* TASK BRIEF *
The copy must match the data below line for line and contain no images.

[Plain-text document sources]

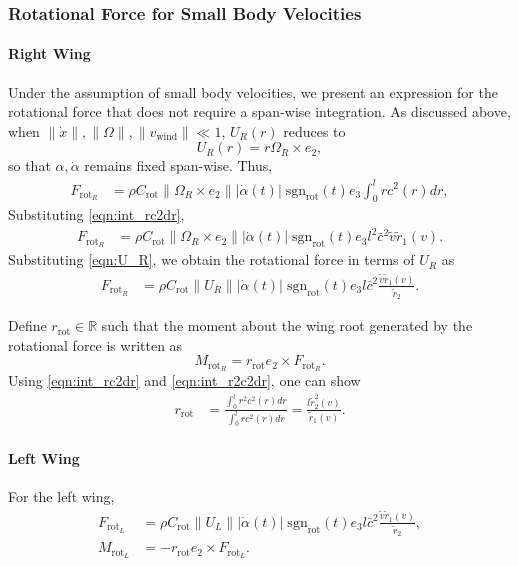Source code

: \documentclass[10pt,draft]{article}
\renewcommand{\Re}{\ensuremath{\mathbb{R}}}
\newcommand{\rot}{\ensuremath{\mathrm{rot}}}
\begin{document}
\subsubsection{Rotational Force for Small Body Velocities}

\paragraph{Right Wing}

Under the assumption of small body velocities, we present an expression for the rotational force that does not require a span-wise integration. 
As discussed above, when $\|\dot x\|,\|\Omega\|, \|v_{\mathrm{wind}}\| \ll 1$, $U_R(r)$ reduces to
\[
    U_R(r) = r \Omega_R \times e_2,
\]
so that $\alpha,\dot\alpha$ remains fixed span-wise. 
Thus,
\begin{align*}
    F_{\rot_R} & = \rho C_\rot  \|\Omega_R \times e_2 \| |\dot\alpha(t)|\; \mathrm{sgn}_\rot(t)  e_3 \int_0^l r c^2(r) dr,
\end{align*}
Substituting \eqref{eqn:int_rc2dr},
\begin{align*}
    F_{\rot_R} & = \rho C_\rot  \|\Omega_R \times e_2 \| |\dot\alpha(t)|\; \mathrm{sgn}_\rot(t)  e_3 l^2 \bar c^2 \tilde v \tilde r_1(v).
\end{align*}
Substituting \eqref{eqn:U_R}, we obtain the rotational force in terms of $U_R$ as 
\begin{align}
    F_{\rot_R} & = \rho C_\rot  \|U_R \| |\dot\alpha(t)|\; \mathrm{sgn}_\rot(t)  e_3 l \bar c^2 \frac{\tilde v \tilde r_1(v)}{\tilde r_2}. \label{eqn:F_rot}
\end{align}

Define $r_\rot\in\Re$ such that the moment about the wing root generated by the rotational force is written as
\begin{equation}
    M_{\rot_R} = r_\rot e_2 \times F_{\rot_R}.
\end{equation}
Using \eqref{eqn:int_rc2dr} and \eqref{eqn:int_r2c2dr}, one can show
\begin{align}
    r_\rot & = \frac{\int_0^l r^2 c^2(r) dr}{\int_0^l r c^2(r) dr} = \frac{l\tilde r_2^2(v)}{\tilde r_1(v)}.
\end{align}

\paragraph{Left Wing}

For the left wing,
\begin{align}
    F_{\rot_L} & = \rho C_\rot  \|U_L \| |\dot\alpha(t)|\; \mathrm{sgn}_\rot(t)  e_3 l \bar c^2 \frac{\tilde v \tilde r_1(v)}{\tilde r_2}, \label{eqn:F_rot_L}\\
    M_{\rot_L} &  = -r_\rot e_2 \times F_{\rot_L}.
\end{align}
\end{document}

* YOUR SOLUTION *
Source code

: \documentclass[10pt,draft]{article}
\renewcommand{\Re}{\ensuremath{\mathbb{R}}}
\newcommand{\rot}{\ensuremath{\mathrm{rot}}}
\begin{document}
\subsubsection{Rotational Force for Small Body Velocities}

\paragraph{Right Wing}

Under the assumption of small body velocities, we present an expression for the rotational force that does not require a span-wise integration. 
As discussed above, when $\|\dot x\|,\|\Omega\|, \|v_{\mathrm{wind}}\| \ll 1$, $U_R(r)$ reduces to
\[
    U_R(r) = r \Omega_R \times e_2,
\]
so that $\alpha,\dot\alpha$ remains fixed span-wise. 
Thus,
\begin{align*}
    F_{\rot_R} & = \rho C_\rot  \|\Omega_R \times e_2 \| |\dot\alpha(t)|\; \mathrm{sgn}_\rot(t)  e_3 \int_0^l r c^2(r) dr,
\end{align*}
Substituting \eqref{eqn:int_rc2dr},
\begin{align*}
    F_{\rot_R} & = \rho C_\rot  \|\Omega_R \times e_2 \| |\dot\alpha(t)|\; \mathrm{sgn}_\rot(t)  e_3 l^2 \bar c^2 \tilde v \tilde r_1(v).
\end{align*}
Substituting \eqref{eqn:U_R}, we obtain the rotational force in terms of $U_R$ as 
\begin{align}
    F_{\rot_R} & = \rho C_\rot  \|U_R \| |\dot\alpha(t)|\; \mathrm{sgn}_\rot(t)  e_3 l \bar c^2 \frac{\tilde v \tilde r_1(v)}{\tilde r_2}. \label{eqn:F_rot}
\end{align}

Define $r_\rot\in\Re$ such that the moment about the wing root generated by the rotational force is written as
\begin{equation}
    M_{\rot_R} = r_\rot e_2 \times F_{\rot_R}.
\end{equation}
Using \eqref{eqn:int_rc2dr} and \eqref{eqn:int_r2c2dr}, one can show
\begin{align}
    r_\rot & = \frac{\int_0^l r^2 c^2(r) dr}{\int_0^l r c^2(r) dr} = \frac{l\tilde r_2^2(v)}{\tilde r_1(v)}.
\end{align}

\paragraph{Left Wing}

For the left wing,
\begin{align}
    F_{\rot_L} & = \rho C_\rot  \|U_L \| |\dot\alpha(t)|\; \mathrm{sgn}_\rot(t)  e_3 l \bar c^2 \frac{\tilde v \tilde r_1(v)}{\tilde r_2}, \label{eqn:F_rot_L}\\
    M_{\rot_L} &  = -r_\rot e_2 \times F_{\rot_L}.
\end{align}
\end{document}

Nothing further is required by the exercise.